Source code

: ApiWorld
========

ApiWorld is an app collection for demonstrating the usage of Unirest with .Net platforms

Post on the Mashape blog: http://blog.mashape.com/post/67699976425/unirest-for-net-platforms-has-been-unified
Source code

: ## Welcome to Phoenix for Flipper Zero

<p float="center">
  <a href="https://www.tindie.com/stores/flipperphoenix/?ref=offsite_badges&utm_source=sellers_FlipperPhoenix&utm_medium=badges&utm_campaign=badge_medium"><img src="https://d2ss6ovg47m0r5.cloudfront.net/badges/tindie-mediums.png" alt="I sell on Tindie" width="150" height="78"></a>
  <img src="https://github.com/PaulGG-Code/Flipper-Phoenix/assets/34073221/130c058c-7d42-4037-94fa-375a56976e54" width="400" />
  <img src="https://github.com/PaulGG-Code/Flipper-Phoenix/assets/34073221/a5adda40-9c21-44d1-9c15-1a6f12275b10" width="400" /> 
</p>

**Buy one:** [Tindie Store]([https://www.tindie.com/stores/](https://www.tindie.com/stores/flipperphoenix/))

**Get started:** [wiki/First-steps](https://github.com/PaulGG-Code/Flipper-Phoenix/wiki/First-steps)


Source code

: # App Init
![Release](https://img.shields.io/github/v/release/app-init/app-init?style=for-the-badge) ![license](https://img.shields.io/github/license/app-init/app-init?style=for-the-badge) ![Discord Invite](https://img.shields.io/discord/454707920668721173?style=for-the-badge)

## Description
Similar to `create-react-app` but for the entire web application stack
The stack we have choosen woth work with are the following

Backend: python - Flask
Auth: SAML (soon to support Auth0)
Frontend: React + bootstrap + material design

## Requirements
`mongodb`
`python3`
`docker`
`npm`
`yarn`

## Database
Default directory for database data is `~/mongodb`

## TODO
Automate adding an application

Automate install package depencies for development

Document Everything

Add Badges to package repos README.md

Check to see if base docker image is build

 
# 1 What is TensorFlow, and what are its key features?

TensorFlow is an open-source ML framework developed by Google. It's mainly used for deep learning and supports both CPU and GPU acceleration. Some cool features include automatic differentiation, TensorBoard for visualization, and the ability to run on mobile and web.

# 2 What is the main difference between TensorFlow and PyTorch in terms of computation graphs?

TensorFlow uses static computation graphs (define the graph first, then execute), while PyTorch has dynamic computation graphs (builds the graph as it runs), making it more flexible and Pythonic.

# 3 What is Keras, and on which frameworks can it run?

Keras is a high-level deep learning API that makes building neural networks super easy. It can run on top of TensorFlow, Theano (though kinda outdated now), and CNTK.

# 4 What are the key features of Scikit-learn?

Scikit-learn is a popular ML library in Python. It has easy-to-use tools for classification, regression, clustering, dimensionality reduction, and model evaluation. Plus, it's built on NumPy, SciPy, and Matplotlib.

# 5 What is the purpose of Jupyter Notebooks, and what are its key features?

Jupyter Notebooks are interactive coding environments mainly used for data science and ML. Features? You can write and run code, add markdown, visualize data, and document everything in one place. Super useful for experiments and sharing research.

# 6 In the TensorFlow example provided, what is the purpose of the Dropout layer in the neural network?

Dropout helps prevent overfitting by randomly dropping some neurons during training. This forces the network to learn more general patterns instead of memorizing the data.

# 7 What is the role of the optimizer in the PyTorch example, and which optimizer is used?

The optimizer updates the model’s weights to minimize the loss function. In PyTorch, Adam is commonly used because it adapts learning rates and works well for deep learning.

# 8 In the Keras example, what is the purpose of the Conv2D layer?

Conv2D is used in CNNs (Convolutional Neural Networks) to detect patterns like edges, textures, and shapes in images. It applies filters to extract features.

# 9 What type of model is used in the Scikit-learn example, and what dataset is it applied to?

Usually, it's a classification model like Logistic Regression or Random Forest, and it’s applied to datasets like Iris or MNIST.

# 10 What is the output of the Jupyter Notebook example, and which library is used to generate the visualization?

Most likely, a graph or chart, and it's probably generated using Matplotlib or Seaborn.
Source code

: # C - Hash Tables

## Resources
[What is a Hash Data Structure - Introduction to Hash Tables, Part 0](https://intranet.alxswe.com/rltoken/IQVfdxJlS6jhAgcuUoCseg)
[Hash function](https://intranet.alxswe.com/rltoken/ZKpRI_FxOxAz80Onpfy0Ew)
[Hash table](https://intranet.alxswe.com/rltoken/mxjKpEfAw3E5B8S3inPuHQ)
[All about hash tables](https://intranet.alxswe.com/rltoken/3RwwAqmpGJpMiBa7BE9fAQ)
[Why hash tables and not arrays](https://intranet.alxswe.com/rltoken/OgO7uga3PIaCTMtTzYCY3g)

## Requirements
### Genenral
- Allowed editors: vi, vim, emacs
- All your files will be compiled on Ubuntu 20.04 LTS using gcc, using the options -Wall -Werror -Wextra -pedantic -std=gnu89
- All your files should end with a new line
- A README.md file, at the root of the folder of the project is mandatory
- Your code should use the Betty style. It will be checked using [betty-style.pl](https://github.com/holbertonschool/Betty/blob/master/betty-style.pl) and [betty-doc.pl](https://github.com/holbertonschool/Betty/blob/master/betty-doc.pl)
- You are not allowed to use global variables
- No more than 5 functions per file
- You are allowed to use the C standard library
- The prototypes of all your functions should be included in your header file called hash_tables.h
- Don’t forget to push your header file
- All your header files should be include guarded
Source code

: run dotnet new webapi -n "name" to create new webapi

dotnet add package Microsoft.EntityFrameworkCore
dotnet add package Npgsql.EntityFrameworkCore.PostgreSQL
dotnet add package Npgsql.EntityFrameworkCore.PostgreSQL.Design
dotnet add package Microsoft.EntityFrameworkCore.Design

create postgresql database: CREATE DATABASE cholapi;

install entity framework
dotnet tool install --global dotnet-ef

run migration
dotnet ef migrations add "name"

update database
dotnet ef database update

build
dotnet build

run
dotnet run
____________
Give back the full listing above verbatim.

▸ **Written response**:
Source code

: ApiWorld
========

ApiWorld is an app collection for demonstrating the usage of Unirest with .Net platforms

Post on the Mashape blog: http://blog.mashape.com/post/67699976425/unirest-for-net-platforms-has-been-unified
Source code

: ## Welcome to Phoenix for Flipper Zero

<p float="center">
  <a href="https://www.tindie.com/stores/flipperphoenix/?ref=offsite_badges&utm_source=sellers_FlipperPhoenix&utm_medium=badges&utm_campaign=badge_medium"><img src="https://d2ss6ovg47m0r5.cloudfront.net/badges/tindie-mediums.png" alt="I sell on Tindie" width="150" height="78"></a>
  <img src="https://github.com/PaulGG-Code/Flipper-Phoenix/assets/34073221/130c058c-7d42-4037-94fa-375a56976e54" width="400" />
  <img src="https://github.com/PaulGG-Code/Flipper-Phoenix/assets/34073221/a5adda40-9c21-44d1-9c15-1a6f12275b10" width="400" /> 
</p>

**Buy one:** [Tindie Store]([https://www.tindie.com/stores/](https://www.tindie.com/stores/flipperphoenix/))

**Get started:** [wiki/First-steps](https://github.com/PaulGG-Code/Flipper-Phoenix/wiki/First-steps)


Source code

: # App Init
![Release](https://img.shields.io/github/v/release/app-init/app-init?style=for-the-badge) ![license](https://img.shields.io/github/license/app-init/app-init?style=for-the-badge) ![Discord Invite](https://img.shields.io/discord/454707920668721173?style=for-the-badge)

## Description
Similar to `create-react-app` but for the entire web application stack
The stack we have choosen woth work with are the following

Backend: python - Flask
Auth: SAML (soon to support Auth0)
Frontend: React + bootstrap + material design

## Requirements
`mongodb`
`python3`
`docker`
`npm`
`yarn`

## Database
Default directory for database data is `~/mongodb`

## TODO
Automate adding an application

Automate install package depencies for development

Document Everything

Add Badges to package repos README.md

Check to see if base docker image is build

 
# 1 What is TensorFlow, and what are its key features?

TensorFlow is an open-source ML framework developed by Google. It's mainly used for deep learning and supports both CPU and GPU acceleration. Some cool features include automatic differentiation, TensorBoard for visualization, and the ability to run on mobile and web.

# 2 What is the main difference between TensorFlow and PyTorch in terms of computation graphs?

TensorFlow uses static computation graphs (define the graph first, then execute), while PyTorch has dynamic computation graphs (builds the graph as it runs), making it more flexible and Pythonic.

# 3 What is Keras, and on which frameworks can it run?

Keras is a high-level deep learning API that makes building neural networks super easy. It can run on top of TensorFlow, Theano (though kinda outdated now), and CNTK.

# 4 What are the key features of Scikit-learn?

Scikit-learn is a popular ML library in Python. It has easy-to-use tools for classification, regression, clustering, dimensionality reduction, and model evaluation. Plus, it's built on NumPy, SciPy, and Matplotlib.

# 5 What is the purpose of Jupyter Notebooks, and what are its key features?

Jupyter Notebooks are interactive coding environments mainly used for data science and ML. Features? You can write and run code, add markdown, visualize data, and document everything in one place. Super useful for experiments and sharing research.

# 6 In the TensorFlow example provided, what is the purpose of the Dropout layer in the neural network?

Dropout helps prevent overfitting by randomly dropping some neurons during training. This forces the network to learn more general patterns instead of memorizing the data.

# 7 What is the role of the optimizer in the PyTorch example, and which optimizer is used?

The optimizer updates the model’s weights to minimize the loss function. In PyTorch, Adam is commonly used because it adapts learning rates and works well for deep learning.

# 8 In the Keras example, what is the purpose of the Conv2D layer?

Conv2D is used in CNNs (Convolutional Neural Networks) to detect patterns like edges, textures, and shapes in images. It applies filters to extract features.

# 9 What type of model is used in the Scikit-learn example, and what dataset is it applied to?

Usually, it's a classification model like Logistic Regression or Random Forest, and it’s applied to datasets like Iris or MNIST.

# 10 What is the output of the Jupyter Notebook example, and which library is used to generate the visualization?

Most likely, a graph or chart, and it's probably generated using Matplotlib or Seaborn.
Source code

: # C - Hash Tables

## Resources
[What is a Hash Data Structure - Introduction to Hash Tables, Part 0](https://intranet.alxswe.com/rltoken/IQVfdxJlS6jhAgcuUoCseg)
[Hash function](https://intranet.alxswe.com/rltoken/ZKpRI_FxOxAz80Onpfy0Ew)
[Hash table](https://intranet.alxswe.com/rltoken/mxjKpEfAw3E5B8S3inPuHQ)
[All about hash tables](https://intranet.alxswe.com/rltoken/3RwwAqmpGJpMiBa7BE9fAQ)
[Why hash tables and not arrays](https://intranet.alxswe.com/rltoken/OgO7uga3PIaCTMtTzYCY3g)

## Requirements
### Genenral
- Allowed editors: vi, vim, emacs
- All your files will be compiled on Ubuntu 20.04 LTS using gcc, using the options -Wall -Werror -Wextra -pedantic -std=gnu89
- All your files should end with a new line
- A README.md file, at the root of the folder of the project is mandatory
- Your code should use the Betty style. It will be checked using [betty-style.pl](https://github.com/holbertonschool/Betty/blob/master/betty-style.pl) and [betty-doc.pl](https://github.com/holbertonschool/Betty/blob/master/betty-doc.pl)
- You are not allowed to use global variables
- No more than 5 functions per file
- You are allowed to use the C standard library
- The prototypes of all your functions should be included in your header file called hash_tables.h
- Don’t forget to push your header file
- All your header files should be include guarded
Source code

: run dotnet new webapi -n "name" to create new webapi

dotnet add package Microsoft.EntityFrameworkCore
dotnet add package Npgsql.EntityFrameworkCore.PostgreSQL
dotnet add package Npgsql.EntityFrameworkCore.PostgreSQL.Design
dotnet add package Microsoft.EntityFrameworkCore.Design

create postgresql database: CREATE DATABASE cholapi;

install entity framework
dotnet tool install --global dotnet-ef

run migration
dotnet ef migrations add "name"

update database
dotnet ef database update

build
dotnet build

run
dotnet run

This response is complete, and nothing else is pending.